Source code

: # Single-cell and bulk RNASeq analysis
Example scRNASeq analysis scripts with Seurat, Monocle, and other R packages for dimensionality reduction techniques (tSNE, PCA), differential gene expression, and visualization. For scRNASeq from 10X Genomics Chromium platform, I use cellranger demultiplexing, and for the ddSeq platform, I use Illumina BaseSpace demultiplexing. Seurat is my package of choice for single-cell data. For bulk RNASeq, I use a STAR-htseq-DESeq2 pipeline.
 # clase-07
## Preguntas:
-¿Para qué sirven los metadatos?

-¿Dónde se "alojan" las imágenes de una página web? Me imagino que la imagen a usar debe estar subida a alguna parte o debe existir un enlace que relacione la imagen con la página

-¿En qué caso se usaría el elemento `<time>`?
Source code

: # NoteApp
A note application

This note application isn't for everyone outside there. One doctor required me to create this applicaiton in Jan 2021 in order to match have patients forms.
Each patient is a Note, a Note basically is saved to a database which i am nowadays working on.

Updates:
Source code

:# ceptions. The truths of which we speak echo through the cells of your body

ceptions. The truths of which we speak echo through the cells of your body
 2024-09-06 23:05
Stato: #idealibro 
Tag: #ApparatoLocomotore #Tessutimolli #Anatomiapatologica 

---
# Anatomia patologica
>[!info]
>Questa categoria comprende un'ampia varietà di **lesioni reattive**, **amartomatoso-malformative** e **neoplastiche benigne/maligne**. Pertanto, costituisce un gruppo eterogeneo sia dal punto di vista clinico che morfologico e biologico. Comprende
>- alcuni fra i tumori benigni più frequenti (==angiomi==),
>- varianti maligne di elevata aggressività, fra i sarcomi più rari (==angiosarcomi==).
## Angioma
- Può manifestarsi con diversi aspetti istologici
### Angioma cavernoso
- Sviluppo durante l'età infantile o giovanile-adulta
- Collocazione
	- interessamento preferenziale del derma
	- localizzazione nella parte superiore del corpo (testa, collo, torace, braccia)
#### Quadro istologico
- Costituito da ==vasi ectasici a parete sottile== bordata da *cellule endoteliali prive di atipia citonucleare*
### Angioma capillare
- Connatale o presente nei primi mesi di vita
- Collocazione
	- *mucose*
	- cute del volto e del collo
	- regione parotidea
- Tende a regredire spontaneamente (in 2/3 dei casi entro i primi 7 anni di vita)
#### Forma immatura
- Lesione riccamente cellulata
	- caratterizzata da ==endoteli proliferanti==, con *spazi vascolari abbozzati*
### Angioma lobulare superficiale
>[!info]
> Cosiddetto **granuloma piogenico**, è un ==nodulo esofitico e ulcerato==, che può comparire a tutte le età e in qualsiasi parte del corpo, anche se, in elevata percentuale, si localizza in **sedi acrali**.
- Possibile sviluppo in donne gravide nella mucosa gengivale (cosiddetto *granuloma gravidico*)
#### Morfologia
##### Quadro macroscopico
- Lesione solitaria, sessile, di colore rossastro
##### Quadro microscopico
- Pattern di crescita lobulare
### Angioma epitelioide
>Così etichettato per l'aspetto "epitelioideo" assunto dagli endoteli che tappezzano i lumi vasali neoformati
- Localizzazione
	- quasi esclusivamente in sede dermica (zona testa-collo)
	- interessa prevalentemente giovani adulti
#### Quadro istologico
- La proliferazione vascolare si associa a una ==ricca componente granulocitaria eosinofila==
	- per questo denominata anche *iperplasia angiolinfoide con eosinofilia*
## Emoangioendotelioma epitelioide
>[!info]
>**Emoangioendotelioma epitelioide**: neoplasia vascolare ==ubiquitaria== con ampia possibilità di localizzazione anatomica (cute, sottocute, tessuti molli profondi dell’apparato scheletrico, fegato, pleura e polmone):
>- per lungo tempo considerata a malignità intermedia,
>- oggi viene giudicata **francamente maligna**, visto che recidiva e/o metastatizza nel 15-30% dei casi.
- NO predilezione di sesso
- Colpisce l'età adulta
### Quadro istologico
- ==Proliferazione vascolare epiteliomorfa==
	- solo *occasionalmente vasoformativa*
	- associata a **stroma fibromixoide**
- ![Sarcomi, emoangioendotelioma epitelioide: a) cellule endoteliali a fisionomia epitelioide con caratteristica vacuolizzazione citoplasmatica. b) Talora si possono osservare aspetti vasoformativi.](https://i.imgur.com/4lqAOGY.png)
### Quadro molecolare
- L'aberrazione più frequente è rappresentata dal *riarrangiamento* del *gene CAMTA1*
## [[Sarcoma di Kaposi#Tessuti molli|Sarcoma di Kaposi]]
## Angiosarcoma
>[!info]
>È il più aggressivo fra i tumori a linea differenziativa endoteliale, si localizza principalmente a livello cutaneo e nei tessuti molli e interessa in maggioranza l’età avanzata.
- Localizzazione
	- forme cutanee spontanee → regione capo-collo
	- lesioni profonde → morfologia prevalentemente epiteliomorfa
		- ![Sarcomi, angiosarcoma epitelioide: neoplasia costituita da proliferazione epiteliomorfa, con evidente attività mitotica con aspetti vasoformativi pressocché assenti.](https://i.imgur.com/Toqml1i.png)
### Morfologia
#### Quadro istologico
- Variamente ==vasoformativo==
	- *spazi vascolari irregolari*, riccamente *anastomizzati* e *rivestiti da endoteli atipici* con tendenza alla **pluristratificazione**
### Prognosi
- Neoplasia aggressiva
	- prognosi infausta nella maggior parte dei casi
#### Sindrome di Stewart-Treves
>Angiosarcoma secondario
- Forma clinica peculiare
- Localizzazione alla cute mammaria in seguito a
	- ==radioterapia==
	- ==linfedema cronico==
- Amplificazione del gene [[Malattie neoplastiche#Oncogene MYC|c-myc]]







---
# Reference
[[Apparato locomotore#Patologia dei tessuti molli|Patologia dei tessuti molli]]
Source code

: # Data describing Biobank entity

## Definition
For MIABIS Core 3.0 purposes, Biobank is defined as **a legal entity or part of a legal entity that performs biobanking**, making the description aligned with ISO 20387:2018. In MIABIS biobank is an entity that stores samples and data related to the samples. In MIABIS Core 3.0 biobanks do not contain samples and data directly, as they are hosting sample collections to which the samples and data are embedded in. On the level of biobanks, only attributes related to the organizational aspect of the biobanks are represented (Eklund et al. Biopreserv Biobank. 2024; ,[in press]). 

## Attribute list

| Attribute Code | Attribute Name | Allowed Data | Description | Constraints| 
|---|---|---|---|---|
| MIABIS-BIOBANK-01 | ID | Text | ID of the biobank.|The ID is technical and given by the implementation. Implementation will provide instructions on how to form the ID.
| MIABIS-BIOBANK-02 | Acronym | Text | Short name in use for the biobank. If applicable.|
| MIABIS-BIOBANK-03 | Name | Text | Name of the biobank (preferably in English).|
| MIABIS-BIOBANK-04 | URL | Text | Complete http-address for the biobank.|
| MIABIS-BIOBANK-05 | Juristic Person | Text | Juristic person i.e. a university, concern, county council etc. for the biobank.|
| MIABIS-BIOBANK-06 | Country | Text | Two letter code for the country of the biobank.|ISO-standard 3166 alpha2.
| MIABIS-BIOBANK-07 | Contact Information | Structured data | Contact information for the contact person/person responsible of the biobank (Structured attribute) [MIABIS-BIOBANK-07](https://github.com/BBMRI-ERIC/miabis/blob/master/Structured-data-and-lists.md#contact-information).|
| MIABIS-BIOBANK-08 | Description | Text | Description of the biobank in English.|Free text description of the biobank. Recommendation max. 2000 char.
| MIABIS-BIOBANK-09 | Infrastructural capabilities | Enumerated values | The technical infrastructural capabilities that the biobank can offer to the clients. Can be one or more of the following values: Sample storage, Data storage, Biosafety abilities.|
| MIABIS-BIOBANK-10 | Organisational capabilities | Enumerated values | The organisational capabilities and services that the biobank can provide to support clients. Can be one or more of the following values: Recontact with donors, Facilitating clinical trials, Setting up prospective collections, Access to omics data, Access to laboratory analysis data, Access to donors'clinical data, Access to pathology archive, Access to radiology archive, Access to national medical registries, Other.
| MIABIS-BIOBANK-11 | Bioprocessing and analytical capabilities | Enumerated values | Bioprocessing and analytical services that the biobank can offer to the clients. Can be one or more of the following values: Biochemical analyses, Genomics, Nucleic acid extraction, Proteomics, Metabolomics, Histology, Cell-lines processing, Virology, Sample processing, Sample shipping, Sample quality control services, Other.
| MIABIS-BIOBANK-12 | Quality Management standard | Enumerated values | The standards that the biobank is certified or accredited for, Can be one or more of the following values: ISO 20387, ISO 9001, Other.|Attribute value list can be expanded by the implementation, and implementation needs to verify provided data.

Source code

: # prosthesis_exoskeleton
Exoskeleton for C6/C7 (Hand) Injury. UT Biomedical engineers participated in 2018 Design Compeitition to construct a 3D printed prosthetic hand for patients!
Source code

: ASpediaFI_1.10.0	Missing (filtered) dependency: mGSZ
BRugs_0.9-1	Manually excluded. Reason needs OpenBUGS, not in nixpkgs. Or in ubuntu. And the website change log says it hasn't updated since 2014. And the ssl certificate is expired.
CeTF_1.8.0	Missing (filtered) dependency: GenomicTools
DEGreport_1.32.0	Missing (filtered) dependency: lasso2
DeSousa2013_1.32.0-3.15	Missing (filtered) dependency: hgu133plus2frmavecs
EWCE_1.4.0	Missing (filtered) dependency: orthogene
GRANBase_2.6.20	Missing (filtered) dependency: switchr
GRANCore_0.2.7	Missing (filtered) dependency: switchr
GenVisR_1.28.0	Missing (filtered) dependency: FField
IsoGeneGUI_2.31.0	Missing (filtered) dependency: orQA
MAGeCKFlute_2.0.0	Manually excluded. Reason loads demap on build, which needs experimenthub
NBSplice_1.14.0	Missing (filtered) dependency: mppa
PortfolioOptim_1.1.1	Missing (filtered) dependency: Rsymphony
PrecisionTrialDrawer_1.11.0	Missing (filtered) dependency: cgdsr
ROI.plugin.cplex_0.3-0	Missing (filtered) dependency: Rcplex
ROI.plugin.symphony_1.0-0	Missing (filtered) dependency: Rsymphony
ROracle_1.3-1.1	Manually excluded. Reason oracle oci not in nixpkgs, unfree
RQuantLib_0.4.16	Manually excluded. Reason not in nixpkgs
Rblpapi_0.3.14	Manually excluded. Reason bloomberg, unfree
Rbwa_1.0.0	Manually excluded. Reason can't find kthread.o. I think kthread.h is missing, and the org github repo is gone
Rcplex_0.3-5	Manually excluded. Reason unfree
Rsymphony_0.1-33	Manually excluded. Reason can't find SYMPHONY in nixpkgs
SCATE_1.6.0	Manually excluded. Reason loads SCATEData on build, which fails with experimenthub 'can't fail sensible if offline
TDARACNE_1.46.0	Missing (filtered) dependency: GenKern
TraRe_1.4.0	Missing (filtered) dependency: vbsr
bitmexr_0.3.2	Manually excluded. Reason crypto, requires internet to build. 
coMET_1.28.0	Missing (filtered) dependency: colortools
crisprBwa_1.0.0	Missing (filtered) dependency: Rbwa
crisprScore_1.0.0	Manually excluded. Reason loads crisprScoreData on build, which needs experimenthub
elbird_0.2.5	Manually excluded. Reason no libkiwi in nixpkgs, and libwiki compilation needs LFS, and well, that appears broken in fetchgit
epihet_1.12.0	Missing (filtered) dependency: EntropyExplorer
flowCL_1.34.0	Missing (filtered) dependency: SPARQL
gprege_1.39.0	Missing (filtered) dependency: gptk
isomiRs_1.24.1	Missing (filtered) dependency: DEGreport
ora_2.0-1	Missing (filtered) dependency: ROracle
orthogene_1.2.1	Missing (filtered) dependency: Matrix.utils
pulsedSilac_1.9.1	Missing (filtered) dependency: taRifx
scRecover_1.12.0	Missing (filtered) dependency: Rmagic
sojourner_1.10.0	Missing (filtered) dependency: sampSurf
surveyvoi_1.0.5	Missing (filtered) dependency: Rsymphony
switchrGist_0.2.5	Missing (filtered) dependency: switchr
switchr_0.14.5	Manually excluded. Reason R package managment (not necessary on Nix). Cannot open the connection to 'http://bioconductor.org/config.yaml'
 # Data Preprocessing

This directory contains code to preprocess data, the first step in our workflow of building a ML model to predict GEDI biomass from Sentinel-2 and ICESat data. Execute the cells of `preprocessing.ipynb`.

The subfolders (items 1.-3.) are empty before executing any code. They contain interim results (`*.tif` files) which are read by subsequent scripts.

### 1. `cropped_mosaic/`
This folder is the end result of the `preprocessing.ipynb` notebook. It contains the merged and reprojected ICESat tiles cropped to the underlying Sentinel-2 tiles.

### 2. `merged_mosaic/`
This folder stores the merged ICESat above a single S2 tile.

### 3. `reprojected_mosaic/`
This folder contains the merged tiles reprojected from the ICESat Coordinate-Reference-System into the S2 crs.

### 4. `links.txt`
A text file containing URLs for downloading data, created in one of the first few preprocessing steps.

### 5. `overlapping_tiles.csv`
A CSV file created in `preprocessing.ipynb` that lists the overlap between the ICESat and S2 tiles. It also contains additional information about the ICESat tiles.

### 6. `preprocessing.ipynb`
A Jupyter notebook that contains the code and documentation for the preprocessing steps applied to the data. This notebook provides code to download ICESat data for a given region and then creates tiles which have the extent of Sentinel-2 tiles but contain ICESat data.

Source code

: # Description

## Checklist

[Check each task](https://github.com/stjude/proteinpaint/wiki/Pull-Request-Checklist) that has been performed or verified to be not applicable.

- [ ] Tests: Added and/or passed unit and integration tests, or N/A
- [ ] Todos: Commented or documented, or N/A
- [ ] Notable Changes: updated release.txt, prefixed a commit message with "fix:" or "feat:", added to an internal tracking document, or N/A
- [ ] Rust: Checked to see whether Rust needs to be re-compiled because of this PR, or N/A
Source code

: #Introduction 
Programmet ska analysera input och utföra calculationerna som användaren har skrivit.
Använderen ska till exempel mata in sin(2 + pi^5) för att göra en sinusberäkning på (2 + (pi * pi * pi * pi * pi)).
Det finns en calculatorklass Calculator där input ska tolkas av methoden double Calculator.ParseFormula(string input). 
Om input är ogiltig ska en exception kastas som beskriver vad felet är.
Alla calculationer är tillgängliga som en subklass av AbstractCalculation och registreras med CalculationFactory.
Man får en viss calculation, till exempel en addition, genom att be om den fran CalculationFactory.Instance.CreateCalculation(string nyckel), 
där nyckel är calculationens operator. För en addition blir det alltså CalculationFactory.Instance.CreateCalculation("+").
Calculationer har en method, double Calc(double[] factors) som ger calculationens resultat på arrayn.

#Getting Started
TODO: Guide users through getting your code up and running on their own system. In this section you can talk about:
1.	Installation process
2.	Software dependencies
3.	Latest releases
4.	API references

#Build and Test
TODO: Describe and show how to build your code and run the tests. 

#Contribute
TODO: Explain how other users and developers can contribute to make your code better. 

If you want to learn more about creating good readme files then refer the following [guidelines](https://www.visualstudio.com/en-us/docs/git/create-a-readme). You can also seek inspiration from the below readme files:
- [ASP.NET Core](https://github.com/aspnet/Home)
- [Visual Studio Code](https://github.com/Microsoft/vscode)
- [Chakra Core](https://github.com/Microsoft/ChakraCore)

= = = = = = =

> _What to work on_:
When you answer, output each line of the data exactly as given, from its first line up to and including the one with "bulk RNASeq analysis".

> _Task solution_:
Source code

: # Single-cell and bulk RNASeq analysis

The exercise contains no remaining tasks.